* _ACTIVITY_
I need every line that includes the word "other" copied from the material.

* _INFORMATION_
════

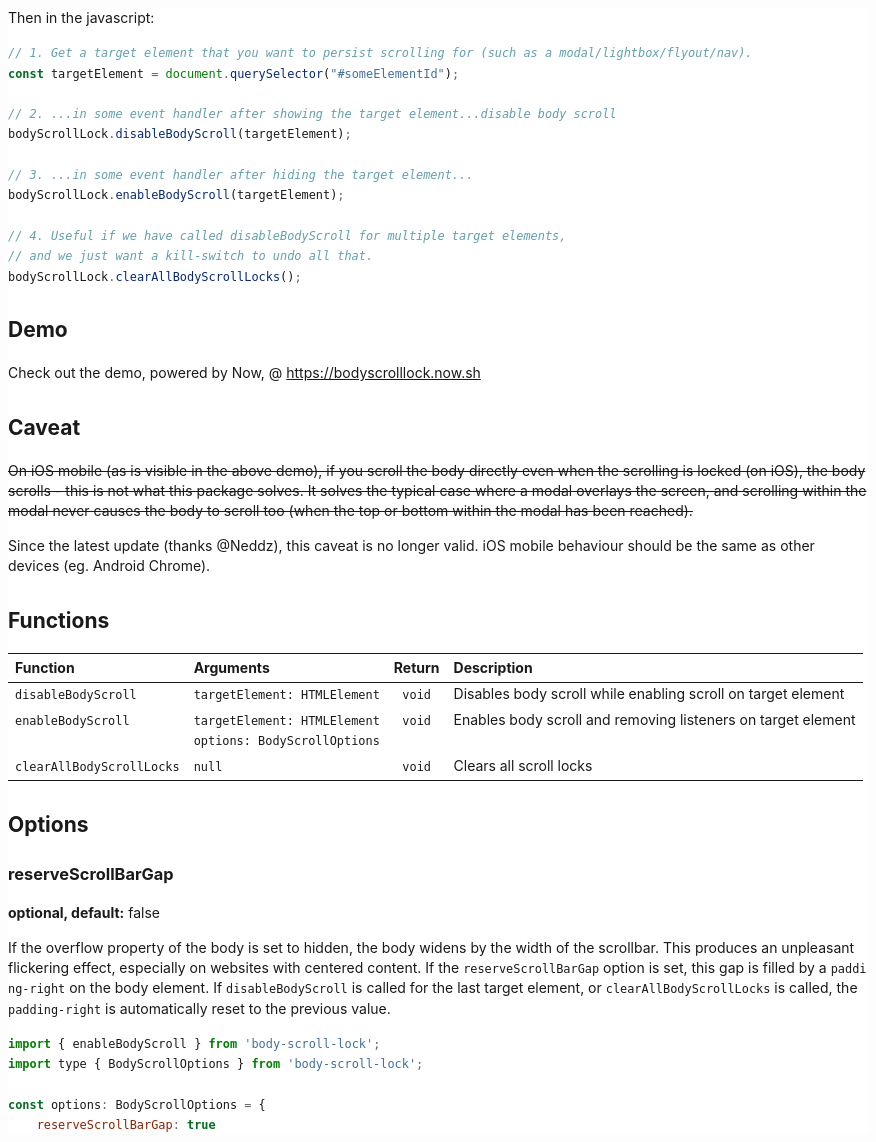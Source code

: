 Then in the javascript:

```javascript
// 1. Get a target element that you want to persist scrolling for (such as a modal/lightbox/flyout/nav). 
const targetElement = document.querySelector("#someElementId");

// 2. ...in some event handler after showing the target element...disable body scroll
bodyScrollLock.disableBodyScroll(targetElement);

// 3. ...in some event handler after hiding the target element...
bodyScrollLock.enableBodyScroll(targetElement);

// 4. Useful if we have called disableBodyScroll for multiple target elements,
// and we just want a kill-switch to undo all that.
bodyScrollLock.clearAllBodyScrollLocks();
```


## Demo
Check out the demo, powered by Now, @ https://bodyscrolllock.now.sh

## Caveat
~~On iOS mobile (as is visible in the above demo), if you scroll the body directly even when the scrolling is 
locked (on iOS), the body scrolls - this is not what this package solves. It solves the typical case where a modal 
overlays the screen, and scrolling within the modal never causes the body to scroll too (when the top or bottom 
within the modal has been reached).~~

Since the latest update (thanks @Neddz), this caveat is no longer valid. iOS mobile behaviour should be the same as 
other devices (eg. Android Chrome). 

## Functions

| Function | Arguments | Return | Description |
| :--- | :--- | :---: | :--- |
| `disableBodyScroll` | `targetElement: HTMLElement` | `void` | Disables body scroll while enabling scroll on target element |
| `enableBodyScroll` | `targetElement: HTMLElement`<br/>`options: BodyScrollOptions` | `void` | Enables body scroll and removing listeners on target element |
| `clearAllBodyScrollLocks` | `null` | `void` | Clears all scroll locks |

## Options
### reserveScrollBarGap
**optional, default:** false

If the overflow property of the body is set to hidden, the body widens by the width of the scrollbar. This produces an
unpleasant flickering effect, especially on websites with centered content. If the `reserveScrollBarGap` option is set,
this gap is filled by a `padding-right` on the body element. If `disableBodyScroll` is called for the last target element,
or `clearAllBodyScrollLocks` is called, the `padding-right` is automatically reset to the previous value.
``` js
import { enableBodyScroll } from 'body-scroll-lock';
import type { BodyScrollOptions } from 'body-scroll-lock';

const options: BodyScrollOptions = {
    reserveScrollBarGap: true
```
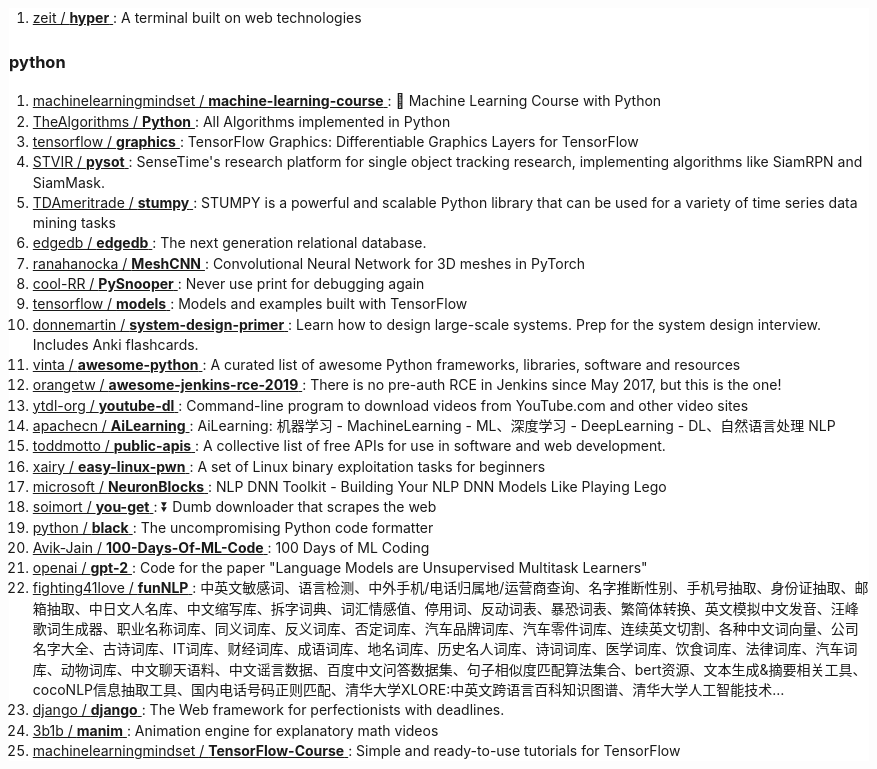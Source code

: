 1. [zeit / **hyper** ](https://github.com/zeit/hyper) :  A terminal built on web technologies

### python
1. [machinelearningmindset / **machine-learning-course** ](https://github.com/machinelearningmindset/machine-learning-course) :  <g-emoji class="g-emoji" alias="speech_balloon" fallback-src="https://github.githubassets.com/images/icons/emoji/unicode/1f4ac.png">💬</g-emoji> Machine Learning Course with Python
1. [TheAlgorithms / **Python** ](https://github.com/TheAlgorithms/Python) :  All Algorithms implemented in Python
1. [tensorflow / **graphics** ](https://github.com/tensorflow/graphics) :  TensorFlow Graphics: Differentiable Graphics Layers for TensorFlow
1. [STVIR / **pysot** ](https://github.com/STVIR/pysot) :  SenseTime's research platform for single object tracking research, implementing algorithms like SiamRPN and SiamMask.
1. [TDAmeritrade / **stumpy** ](https://github.com/TDAmeritrade/stumpy) :  STUMPY is a powerful and scalable Python library that can be used for a variety of time series data mining tasks
1. [edgedb / **edgedb** ](https://github.com/edgedb/edgedb) :  The next generation relational database.
1. [ranahanocka / **MeshCNN** ](https://github.com/ranahanocka/MeshCNN) :  Convolutional Neural Network for 3D meshes in PyTorch
1. [cool-RR / **PySnooper** ](https://github.com/cool-RR/PySnooper) :  Never use print for debugging again
1. [tensorflow / **models** ](https://github.com/tensorflow/models) :  Models and examples built with TensorFlow
1. [donnemartin / **system-design-primer** ](https://github.com/donnemartin/system-design-primer) :  Learn how to design large-scale systems. Prep for the system design interview. Includes Anki flashcards.
1. [vinta / **awesome-python** ](https://github.com/vinta/awesome-python) :  A curated list of awesome Python frameworks, libraries, software and resources
1. [orangetw / **awesome-jenkins-rce-2019** ](https://github.com/orangetw/awesome-jenkins-rce-2019) :  There is no pre-auth RCE in Jenkins since May 2017, but this is the one!
1. [ytdl-org / **youtube-dl** ](https://github.com/ytdl-org/youtube-dl) :  Command-line program to download videos from YouTube.com and other video sites
1. [apachecn / **AiLearning** ](https://github.com/apachecn/AiLearning) :  AiLearning: 机器学习 - MachineLearning - ML、深度学习 - DeepLearning - DL、自然语言处理 NLP
1. [toddmotto / **public-apis** ](https://github.com/toddmotto/public-apis) :  A collective list of free APIs for use in software and web development.
1. [xairy / **easy-linux-pwn** ](https://github.com/xairy/easy-linux-pwn) :  A set of Linux binary exploitation tasks for beginners
1. [microsoft / **NeuronBlocks** ](https://github.com/microsoft/NeuronBlocks) :  NLP DNN Toolkit - Building Your NLP DNN Models Like Playing Lego
1. [soimort / **you-get** ](https://github.com/soimort/you-get) :  <g-emoji class="g-emoji" alias="arrow_double_down" fallback-src="https://github.githubassets.com/images/icons/emoji/unicode/23ec.png">⏬</g-emoji> Dumb downloader that scrapes the web
1. [python / **black** ](https://github.com/python/black) :  The uncompromising Python code formatter
1. [Avik-Jain / **100-Days-Of-ML-Code** ](https://github.com/Avik-Jain/100-Days-Of-ML-Code) :  100 Days of ML Coding
1. [openai / **gpt-2** ](https://github.com/openai/gpt-2) :  Code for the paper "Language Models are Unsupervised Multitask Learners"
1. [fighting41love / **funNLP** ](https://github.com/fighting41love/funNLP) :  中英文敏感词、语言检测、中外手机/电话归属地/运营商查询、名字推断性别、手机号抽取、身份证抽取、邮箱抽取、中日文人名库、中文缩写库、拆字词典、词汇情感值、停用词、反动词表、暴恐词表、繁简体转换、英文模拟中文发音、汪峰歌词生成器、职业名称词库、同义词库、反义词库、否定词库、汽车品牌词库、汽车零件词库、连续英文切割、各种中文词向量、公司名字大全、古诗词库、IT词库、财经词库、成语词库、地名词库、历史名人词库、诗词词库、医学词库、饮食词库、法律词库、汽车词库、动物词库、中文聊天语料、中文谣言数据、百度中文问答数据集、句子相似度匹配算法集合、bert资源、文本生成&amp;摘要相关工具、cocoNLP信息抽取工具、国内电话号码正则匹配、清华大学XLORE:中英文跨语言百科知识图谱、清华大学人工智能技术…
1. [django / **django** ](https://github.com/django/django) :  The Web framework for perfectionists with deadlines.
1. [3b1b / **manim** ](https://github.com/3b1b/manim) :  Animation engine for explanatory math videos
1. [machinelearningmindset / **TensorFlow-Course** ](https://github.com/machinelearningmindset/TensorFlow-Course) :  Simple and ready-to-use tutorials for TensorFlow 
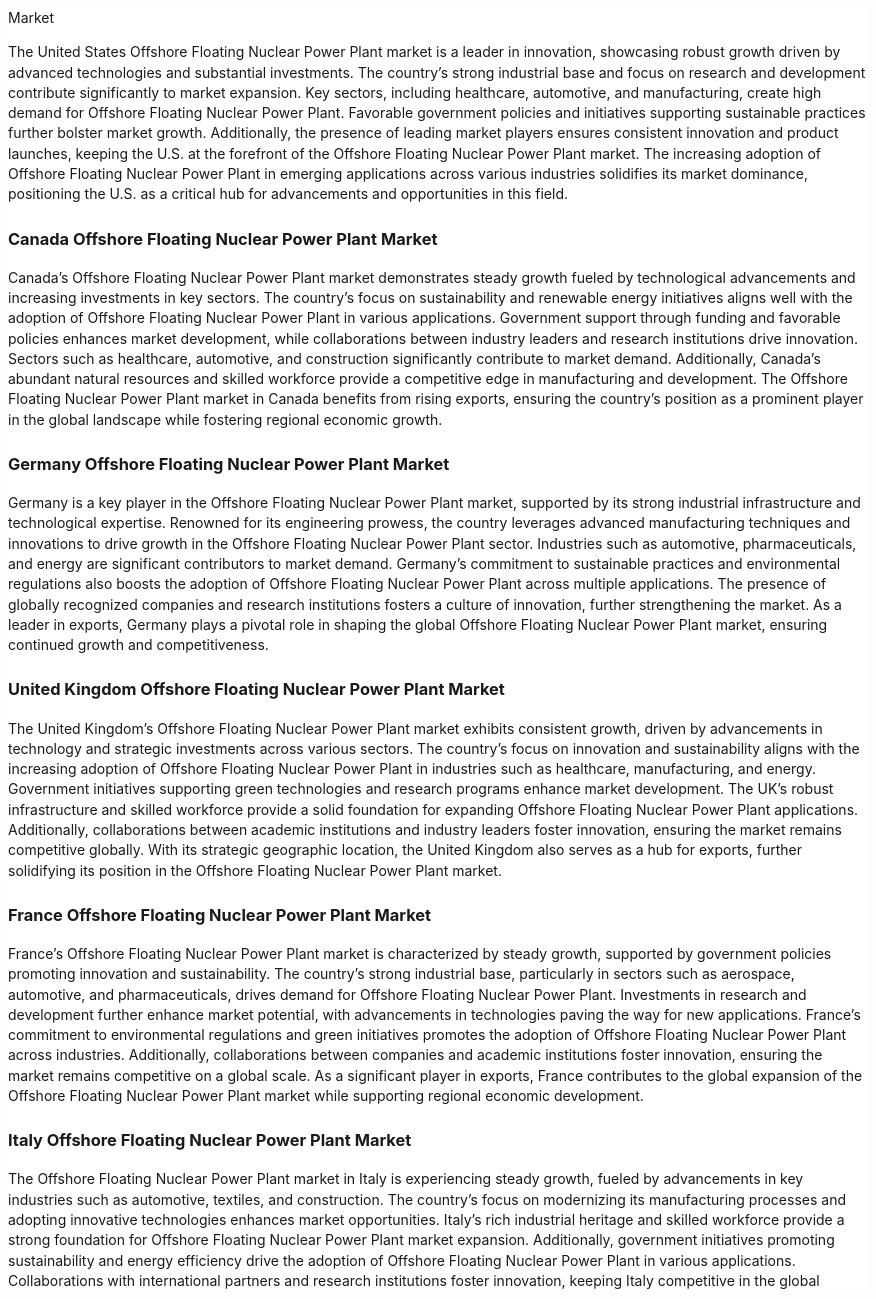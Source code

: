 Market</h3><p>The United States Offshore Floating Nuclear Power Plant market is a leader in innovation, showcasing robust growth driven by advanced technologies and substantial investments. The country&rsquo;s strong industrial base and focus on research and development contribute significantly to market expansion. Key sectors, including healthcare, automotive, and manufacturing, create high demand for Offshore Floating Nuclear Power Plant. Favorable government policies and initiatives supporting sustainable practices further bolster market growth. Additionally, the presence of leading market players ensures consistent innovation and product launches, keeping the U.S. at the forefront of the Offshore Floating Nuclear Power Plant market. The increasing adoption of Offshore Floating Nuclear Power Plant in emerging applications across various industries solidifies its market dominance, positioning the U.S. as a critical hub for advancements and opportunities in this field.</p><h3>Canada Offshore Floating Nuclear Power Plant Market</h3><p>Canada&rsquo;s Offshore Floating Nuclear Power Plant market demonstrates steady growth fueled by technological advancements and increasing investments in key sectors. The country&rsquo;s focus on sustainability and renewable energy initiatives aligns well with the adoption of Offshore Floating Nuclear Power Plant in various applications. Government support through funding and favorable policies enhances market development, while collaborations between industry leaders and research institutions drive innovation. Sectors such as healthcare, automotive, and construction significantly contribute to market demand. Additionally, Canada&rsquo;s abundant natural resources and skilled workforce provide a competitive edge in manufacturing and development. The Offshore Floating Nuclear Power Plant market in Canada benefits from rising exports, ensuring the country&rsquo;s position as a prominent player in the global landscape while fostering regional economic growth.</p><h3>Germany Offshore Floating Nuclear Power Plant Market</h3><p>Germany is a key player in the Offshore Floating Nuclear Power Plant market, supported by its strong industrial infrastructure and technological expertise. Renowned for its engineering prowess, the country leverages advanced manufacturing techniques and innovations to drive growth in the Offshore Floating Nuclear Power Plant sector. Industries such as automotive, pharmaceuticals, and energy are significant contributors to market demand. Germany&rsquo;s commitment to sustainable practices and environmental regulations also boosts the adoption of Offshore Floating Nuclear Power Plant across multiple applications. The presence of globally recognized companies and research institutions fosters a culture of innovation, further strengthening the market. As a leader in exports, Germany plays a pivotal role in shaping the global Offshore Floating Nuclear Power Plant market, ensuring continued growth and competitiveness.</p><h3>United Kingdom Offshore Floating Nuclear Power Plant Market</h3><p>The United Kingdom&rsquo;s Offshore Floating Nuclear Power Plant market exhibits consistent growth, driven by advancements in technology and strategic investments across various sectors. The country&rsquo;s focus on innovation and sustainability aligns with the increasing adoption of Offshore Floating Nuclear Power Plant in industries such as healthcare, manufacturing, and energy. Government initiatives supporting green technologies and research programs enhance market development. The UK&rsquo;s robust infrastructure and skilled workforce provide a solid foundation for expanding Offshore Floating Nuclear Power Plant applications. Additionally, collaborations between academic institutions and industry leaders foster innovation, ensuring the market remains competitive globally. With its strategic geographic location, the United Kingdom also serves as a hub for exports, further solidifying its position in the Offshore Floating Nuclear Power Plant market.</p><h3>France Offshore Floating Nuclear Power Plant Market</h3><p>France&rsquo;s Offshore Floating Nuclear Power Plant market is characterized by steady growth, supported by government policies promoting innovation and sustainability. The country&rsquo;s strong industrial base, particularly in sectors such as aerospace, automotive, and pharmaceuticals, drives demand for Offshore Floating Nuclear Power Plant. Investments in research and development further enhance market potential, with advancements in technologies paving the way for new applications. France&rsquo;s commitment to environmental regulations and green initiatives promotes the adoption of Offshore Floating Nuclear Power Plant across industries. Additionally, collaborations between companies and academic institutions foster innovation, ensuring the market remains competitive on a global scale. As a significant player in exports, France contributes to the global expansion of the Offshore Floating Nuclear Power Plant market while supporting regional economic development.</p><h3>Italy Offshore Floating Nuclear Power Plant Market</h3><p>The Offshore Floating Nuclear Power Plant market in Italy is experiencing steady growth, fueled by advancements in key industries such as automotive, textiles, and construction. The country&rsquo;s focus on modernizing its manufacturing processes and adopting innovative technologies enhances market opportunities. Italy&rsquo;s rich industrial heritage and skilled workforce provide a strong foundation for Offshore Floating Nuclear Power Plant market expansion. Additionally, government initiatives promoting sustainability and energy efficiency drive the adoption of Offshore Floating Nuclear Power Plant in various applications. Collaborations with international partners and research institutions foster innovation, keeping Italy competitive in the global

════

* _ANSWER SPACE_
other devices (eg. Android Chrome). 
1. [ytdl-org / **youtube-dl** ](https://github.com/ytdl-org/youtube-dl) :  Command-line program to download videos from YouTube.com and other video sites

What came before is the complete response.